◆ **RECORDS**:
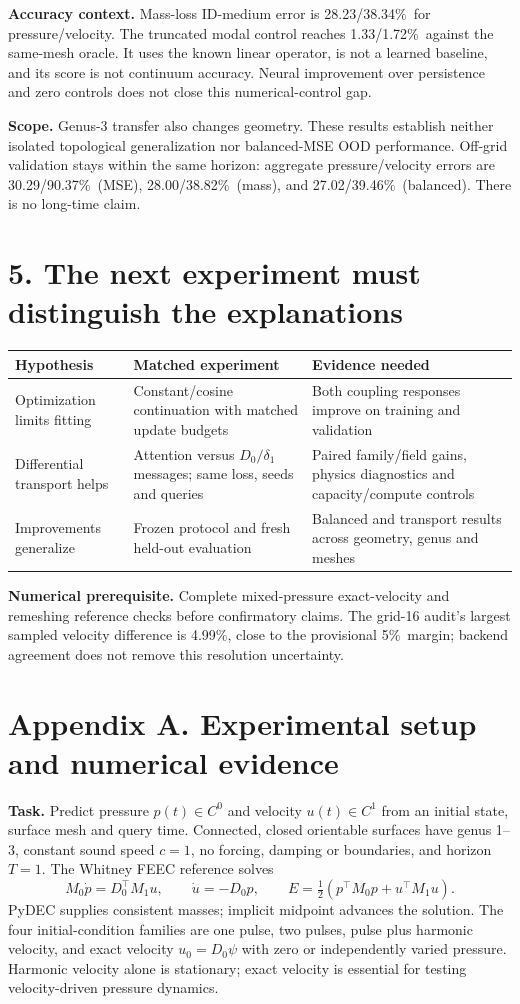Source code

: \documentclass[10pt,a4paper]{article}
\newcommand{\pct}{\%}
\begin{document}
\textbf{Accuracy context.} Mass-loss ID-medium error is 28.23/38.34\pct\ for
pressure/velocity. The truncated modal control reaches 1.33/1.72\pct\ against the
same-mesh oracle. It uses the known linear operator, is not a learned baseline,
and its score is not continuum accuracy. Neural improvement over persistence and
zero controls does not close this numerical-control gap.

\textbf{Scope.} Genus-3 transfer also changes geometry. These results establish
neither isolated topological generalization nor balanced-MSE OOD performance.
Off-grid validation stays within the same horizon: aggregate pressure/velocity
errors are 30.29/90.37\pct\ (MSE), 28.00/38.82\pct\ (mass), and
27.02/39.46\pct\ (balanced). There is no long-time claim.

\section*{5. The next experiment must distinguish the explanations}
\begin{tabularx}{\linewidth}{@{}>{\raggedright\arraybackslash}p{31mm}XX@{}}
\toprule
Hypothesis & Matched experiment & Evidence needed\\\midrule
Optimization limits fitting & Constant/cosine continuation with matched update budgets & Both coupling responses improve on training and validation\\
Differential transport helps & Attention versus $D_0/\delta_1$ messages; same loss, seeds and queries & Paired family/field gains, physics diagnostics and capacity/compute controls\\
Improvements generalize & Frozen protocol and fresh held-out evaluation & Balanced and transport results across geometry, genus and meshes\\
\bottomrule
\end{tabularx}

\textbf{Numerical prerequisite.} Complete mixed-pressure exact-velocity and remeshing
reference checks before confirmatory claims. The grid-16 audit's largest sampled
velocity difference is 4.99\pct, close to the provisional 5\pct\ margin; backend
agreement does not remove this resolution uncertainty.
\clearpage\section*{Appendix A. Experimental setup and numerical evidence}

\textbf{Task.} Predict pressure $p(t)\in C^0$ and velocity $u(t)\in C^1$ from an
initial state, surface mesh and query time. Connected, closed orientable surfaces
have genus 1--3, constant sound speed $c=1$, no forcing, damping or boundaries,
and horizon $T=1$. The Whitney FEEC reference solves
\[
 M_0\dot p=D_0^\top M_1u,\qquad \dot u=-D_0p,
 \qquad E=\tfrac12(p^\top M_0p+u^\top M_1u).
\]
PyDEC supplies consistent masses; implicit midpoint advances the solution.
The four initial-condition families are one pulse, two pulses, pulse plus harmonic
velocity, and exact velocity $u_0=D_0\psi$ with zero or independently varied pressure.
Harmonic velocity alone is stationary; exact velocity is essential for testing
velocity-driven pressure dynamics.
\end{document}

◆ **WORK INSTRUCTIONS**: The reply should repeat the data in full, exactly as given, and contain no pictures.

◆ **TASK OUTPUT**:
Source code

: \documentclass[10pt,a4paper]{article}
\newcommand{\pct}{\%}
\begin{document}
\textbf{Accuracy context.} Mass-loss ID-medium error is 28.23/38.34\pct\ for
pressure/velocity. The truncated modal control reaches 1.33/1.72\pct\ against the
same-mesh oracle. It uses the known linear operator, is not a learned baseline,
and its score is not continuum accuracy. Neural improvement over persistence and
zero controls does not close this numerical-control gap.

\textbf{Scope.} Genus-3 transfer also changes geometry. These results establish
neither isolated topological generalization nor balanced-MSE OOD performance.
Off-grid validation stays within the same horizon: aggregate pressure/velocity
errors are 30.29/90.37\pct\ (MSE), 28.00/38.82\pct\ (mass), and
27.02/39.46\pct\ (balanced). There is no long-time claim.

\section*{5. The next experiment must distinguish the explanations}
\begin{tabularx}{\linewidth}{@{}>{\raggedright\arraybackslash}p{31mm}XX@{}}
\toprule
Hypothesis & Matched experiment & Evidence needed\\\midrule
Optimization limits fitting & Constant/cosine continuation with matched update budgets & Both coupling responses improve on training and validation\\
Differential transport helps & Attention versus $D_0/\delta_1$ messages; same loss, seeds and queries & Paired family/field gains, physics diagnostics and capacity/compute controls\\
Improvements generalize & Frozen protocol and fresh held-out evaluation & Balanced and transport results across geometry, genus and meshes\\
\bottomrule
\end{tabularx}

\textbf{Numerical prerequisite.} Complete mixed-pressure exact-velocity and remeshing
reference checks before confirmatory claims. The grid-16 audit's largest sampled
velocity difference is 4.99\pct, close to the provisional 5\pct\ margin; backend
agreement does not remove this resolution uncertainty.
\clearpage\section*{Appendix A. Experimental setup and numerical evidence}

\textbf{Task.} Predict pressure $p(t)\in C^0$ and velocity $u(t)\in C^1$ from an
initial state, surface mesh and query time. Connected, closed orientable surfaces
have genus 1--3, constant sound speed $c=1$, no forcing, damping or boundaries,
and horizon $T=1$. The Whitney FEEC reference solves
\[
 M_0\dot p=D_0^\top M_1u,\qquad \dot u=-D_0p,
 \qquad E=\tfrac12(p^\top M_0p+u^\top M_1u).
\]
PyDEC supplies consistent masses; implicit midpoint advances the solution.
The four initial-condition families are one pulse, two pulses, pulse plus harmonic
velocity, and exact velocity $u_0=D_0\psi$ with zero or independently varied pressure.
Harmonic velocity alone is stationary; exact velocity is essential for testing
velocity-driven pressure dynamics.
\end{document}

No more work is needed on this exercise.